--- START ---

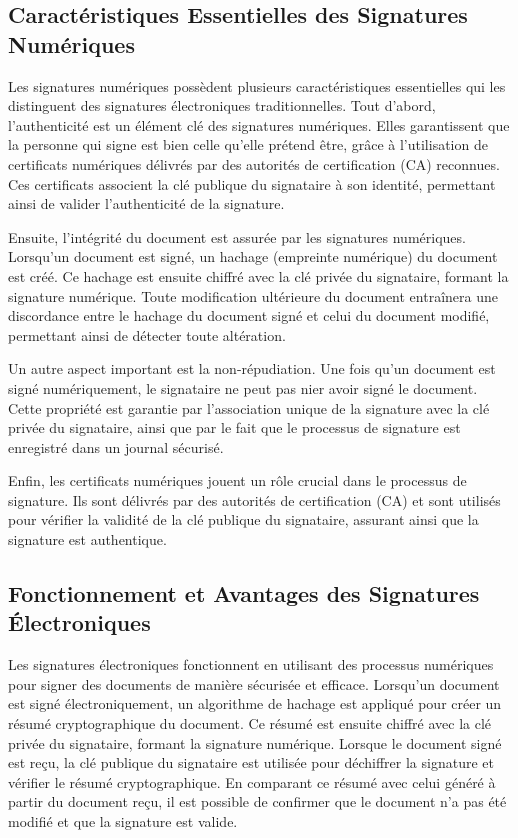\subsection{Caractéristiques Essentielles des Signatures Numériques}

Les signatures numériques possèdent plusieurs caractéristiques essentielles qui les distinguent des signatures électroniques traditionnelles. Tout d'abord, l'authenticité est un élément clé des signatures numériques. Elles garantissent que la personne qui signe est bien celle qu'elle prétend être, grâce à l'utilisation de certificats numériques délivrés par des autorités de certification (CA) reconnues. Ces certificats associent la clé publique du signataire à son identité, permettant ainsi de valider l'authenticité de la signature.

Ensuite, l'intégrité du document est assurée par les signatures numériques. Lorsqu'un document est signé, un hachage (empreinte numérique) du document est créé. Ce hachage est ensuite chiffré avec la clé privée du signataire, formant la signature numérique. Toute modification ultérieure du document entraînera une discordance entre le hachage du document signé et celui du document modifié, permettant ainsi de détecter toute altération.

Un autre aspect important est la non-répudiation. Une fois qu'un document est signé numériquement, le signataire ne peut pas nier avoir signé le document. Cette propriété est garantie par l'association unique de la signature avec la clé privée du signataire, ainsi que par le fait que le processus de signature est enregistré dans un journal sécurisé.

Enfin, les certificats numériques jouent un rôle crucial dans le processus de signature. Ils sont délivrés par des autorités de certification (CA) et sont utilisés pour vérifier la validité de la clé publique du signataire, assurant ainsi que la signature est authentique.

\subsection{ Fonctionnement et Avantages des Signatures Électroniques}

Les signatures électroniques fonctionnent en utilisant des processus numériques pour signer des documents de manière sécurisée et efficace. Lorsqu'un document est signé électroniquement, un algorithme de hachage est appliqué pour créer un résumé cryptographique du document. Ce résumé est ensuite chiffré avec la clé privée du signataire, formant la signature numérique. Lorsque le document signé est reçu, la clé publique du signataire est utilisée pour déchiffrer la signature et vérifier le résumé cryptographique. En comparant ce résumé avec celui généré à partir du document reçu, il est possible de confirmer que le document n'a pas été modifié et que la signature est valide.

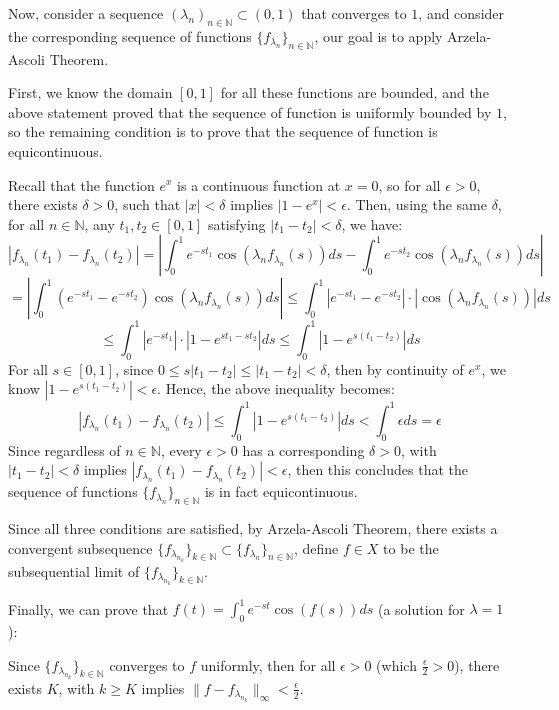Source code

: \documentclass{article}
\begin{document}
\hfil

Now, consider a sequence $(\lambda_n)_{n\in\mathbb{N}}\subset (0,1)$ that converges to $1$, and consider the corresponding sequence of functions $\{f_{\lambda_n}\}_{n\in\mathbb{N}}$,
our goal is to apply Arzela-Ascoli Theorem.

First, we know the domain $[0,1]$ for all these functions are bounded, and the above statement proved that the sequence of function is uniformly bounded by $1$, so the remaining condition is to prove that the sequence of function is equicontinuous.

Recall that the function $e^{x}$ is a continuous function at $x=0$, so for all $\epsilon>0$, there exists $\delta>0$, such that $|x|<\delta$ implies $|1-e^x|<\epsilon$.
Then, using the same $\delta$, for all $n\in\mathbb{N}$, any $t_1,t_2\in [0,1]$ satisfying $|t_1-t_2|<\delta$, we have:
$$|f_{\lambda_n}(t_1)-f_{\lambda_n}(t_2)| = \left|\int_{0}^{1}e^{-st_1}\cos(\lambda_n f_{\lambda_n}(s))ds-\int_{0}^{1}e^{-st_2}\cos(\lambda_n f_{\lambda_n}(s))ds\right|$$
$$ = \left|\int_{0}^{1}(e^{-st_1}-e^{-st_2})\cos(\lambda_n f_{\lambda_n}(s))ds\right| \leq \int_{0}^{1}|e^{-st_1}-e^{-st_2}|\cdot|\cos(\lambda_n f_{\lambda_n}(s))|ds$$
$$\leq \int_{0}^{1}|e^{-st_1}|\cdot|1-e^{st_1-st_2}|ds \leq \int_{0}^{1}|1-e^{s(t_1-t_2)}|ds$$
For all $s\in [0,1]$, since $0\leq s|t_1-t_2|\leq |t_1-t_2|<\delta$, then by continuity of $e^{x}$, we know $|1-e^{s(t_1-t_2)}| < \epsilon$.
Hence, the above inequality becomes:
$$|f_{\lambda_n}(t_1)-f_{\lambda_n}(t_2)| \leq \int_{0}^{1}|1-e^{s(t_1-t_2)}|ds < \int_{0}^{1}\epsilon ds = \epsilon$$
Since regardless of $n\in\mathbb{N}$, every $\epsilon>0$ has a corresponding $\delta>0$, with $|t_1-t_2|<\delta$ implies $|f_{\lambda_n}(t_1)-f_{\lambda_n}(t_2)|<\epsilon$,
then this concludes that the sequence of functions $\{f_{\lambda_n}\}_{n\in\mathbb{N}}$ is in fact equicontinuous.

Since all three conditions are satisfied, by Arzela-Ascoli Theorem, there exists a convergent subsequence $\{f_{\lambda_{n_k}}\}_{k\in\mathbb{N}}\subset \{f_{\lambda_n}\}_{n\in\mathbb{N}}$, define $f\in X$ to be the subsequential limit of $\{f_{\lambda_{n_k}}\}_{k\in\mathbb{N}}$.

\hfil

Finally, we can prove that $f(t)=\int_{0}^{1}e^{-st}\cos(f(s))ds$ (a solution for $\lambda=1$):

Since $\{f_{\lambda_{n_k}}\}_{k\in\mathbb{N}}$ converges to $f$ uniformly, then for all $\epsilon>0$ (which $\frac{\epsilon}{2}>0$), there exists $K$, with $k\geq K$ implies $\|f-f_{\lambda_{n_k}}\|_\infty <\frac{\epsilon}{2}$.
\end{document}
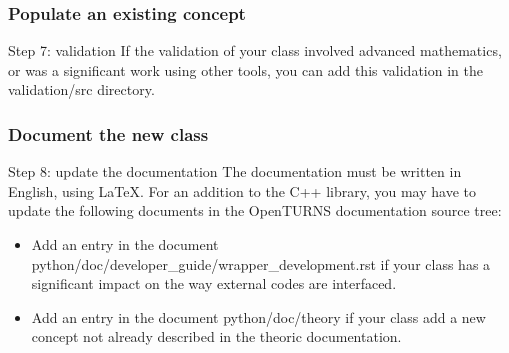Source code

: \documentclass[8pt]{beamer}
\begin{document}
\begin{frame}
  \frametitle{Populate an existing concept}
  \begin{block}{Step 7: validation}
    If the validation of your class involved advanced mathematics, or was a significant work using other tools, you can add this validation in the validation/src directory.

  \end{block}
\end{frame}
\begin{frame}
  \frametitle{Document the new class}
  \begin{block}{Step 8: update the documentation}
    The documentation must be written in English, using LaTeX. For an addition to the C++ library, you may have to update the following documents in the OpenTURNS documentation source tree:
    \begin{itemize}
    \item Add an entry in the document python/doc/developer\_guide/wrapper\_development.rst if your class has a significant impact on the way external codes are interfaced.
    \item Add an entry in the document python/doc/theory if your class add a new concept not already described in the theoric documentation.
    \end{itemize}
  \end{block}
\end{frame}
\end{document}
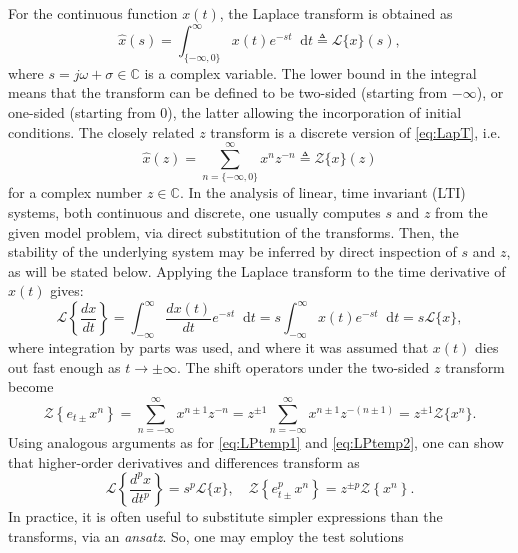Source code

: \documentclass[11pt,twoside,a4paper,english]{book}
\newcommand{\dif}{\mathop{}\!\mathrm{d}}
\begin{document}
For the continuous function $x(t)$, the Laplace transform is obtained as
\begin{equation}\label{eq:LapT}
    \hat x(s) = \int_{\{-\infty,0\}}^{\infty} x(t) e^{-st} \dif t \triangleq \mathcal{L}\{x\}(s),
\end{equation}
where $s = j\omega + \sigma \in \mathbb{C}$ is a complex variable. The lower bound in the integral means that the transform can be defined to be two-sided (starting from $-\infty$), or one-sided (starting from 0), the latter allowing the incorporation of initial conditions. The closely related $z$ transform is a discrete version of \eqref{eq:LapT}, i.e. 
\begin{equation}\label{eq:ZT}
    \hat x(z) = \sum_{n = \{-\infty,0 \}}^{\infty} x^n z^{-n} \triangleq \mathcal{Z}\{x \}(z)
\end{equation}
for a complex number $z \in \mathbb{C}$. In the analysis of linear, time invariant (LTI) systems, both continuous and discrete, one usually computes $s$ and $z$ from the given model problem, via direct substitution of the transforms. Then, the stability of the underlying system may be inferred by direct inspection of $s$ and $z$, as will be stated below.  Applying the Laplace transform to the time derivative of $x(t)$ gives:
\begin{equation}\label{eq:LPtemp1}
    \mathcal{L}\left\{\frac{d x}{dt } \right\} = \int_{-\infty}^\infty\frac{dx(t)}{dt}e^{-st} \dif t = s \int_{-\infty}^{\infty} x(t) e^{-st} \dif t =  s\mathcal{L}\{x\},
\end{equation}
where integration by parts was used, and where it was assumed that $x(t)$ dies out fast enough as  $t\rightarrow \pm \infty$. The shift operators under the two-sided $z$ transform become
\begin{equation}\label{eq:LPtemp2}
    \mathcal{Z}\left\{e_{t\pm} x^n \right\} = \sum_{n = -\infty}^{\infty} x^{n\pm 1}z^{-n} = z^{\pm 1} \sum_{n = -\infty}^{\infty} x^{n\pm 1}z^{-(n\pm 1)} = z^{\pm 1} \mathcal{Z}\{x^n \}.
\end{equation}
Using analogous arguments as  for \eqref{eq:LPtemp1} and \eqref{eq:LPtemp2}, one can show that higher-order derivatives and differences transform as
\begin{equation}\label{eq:TransLZ}
    \mathcal{L}\left\{\frac{d^p x}{dt^p } \right\} = s^p \mathcal{L}\{x\}, \quad \mathcal{Z}\left\{e^p_{t\pm} x^n \right\} = z^{\pm p} \mathcal{Z}\left\{x^n \right\}.
\end{equation}
In practice, it is often useful to substitute simpler expressions than the transforms, via an \emph{ansatz}. So, one may employ the test solutions
\end{document}
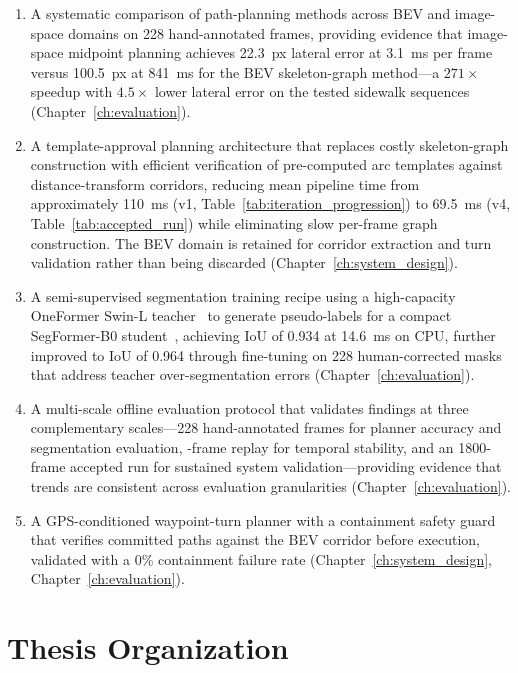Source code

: \documentclass[12pt,letterpaper,oneside]{report}
\begin{document}
\begin{enumerate}[leftmargin=*]
  \item A systematic comparison of path-planning methods across BEV and image-space domains on 228 hand-annotated frames, providing evidence that image-space midpoint planning achieves 22.3~px lateral error at 3.1~ms per frame versus 100.5~px at 841~ms for the BEV skeleton-graph method---a $271\times$ speedup with $4.5\times$ lower lateral error on the tested sidewalk sequences (Chapter~\ref{ch:evaluation}).

  \item A template-approval planning architecture that replaces costly skeleton-graph construction with efficient verification of pre-computed arc templates against distance-transform corridors, reducing mean pipeline time from approximately 110~ms (v1, Table~\ref{tab:iteration_progression}) to 69.5~ms (v4, Table~\ref{tab:accepted_run}) while eliminating slow per-frame graph construction. The BEV domain is retained for corridor extraction and turn validation rather than being discarded (Chapter~\ref{ch:system_design}).

  \item A semi-supervised segmentation training recipe using a high-capacity OneFormer Swin-L teacher~\cite{oneformer} to generate pseudo-labels for a compact SegFormer-B0 student~\cite{segformer}, achieving IoU of 0.934 at 14.6~ms on CPU, further improved to IoU of 0.964 through fine-tuning on 228 human-corrected masks that address teacher over-segmentation errors (Chapter~\ref{ch:evaluation}).

  \item A multi-scale offline evaluation protocol that validates findings at three complementary scales---228 hand-annotated frames for planner accuracy and segmentation evaluation, -frame replay for temporal stability, and an 1800-frame accepted run for sustained system validation---providing evidence that trends are consistent across evaluation granularities (Chapter~\ref{ch:evaluation}).

  \item A GPS-conditioned waypoint-turn planner with a containment safety guard that verifies committed paths against the BEV corridor before execution, validated with a 0\% containment failure rate (Chapter~\ref{ch:system_design}, Chapter~\ref{ch:evaluation}).
\end{enumerate}


\section{Thesis Organization}
\end{document}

--- END ---

● **Exercise brief**
Which lines above include the word "triangleq"? Return each one.

● **Task result**
    \hat x(s) = \int_{\{-\infty,0\}}^{\infty} x(t) e^{-st} \dif t \triangleq \mathcal{L}\{x\}(s),
    \hat x(z) = \sum_{n = \{-\infty,0 \}}^{\infty} x^n z^{-n} \triangleq \mathcal{Z}\{x \}(z)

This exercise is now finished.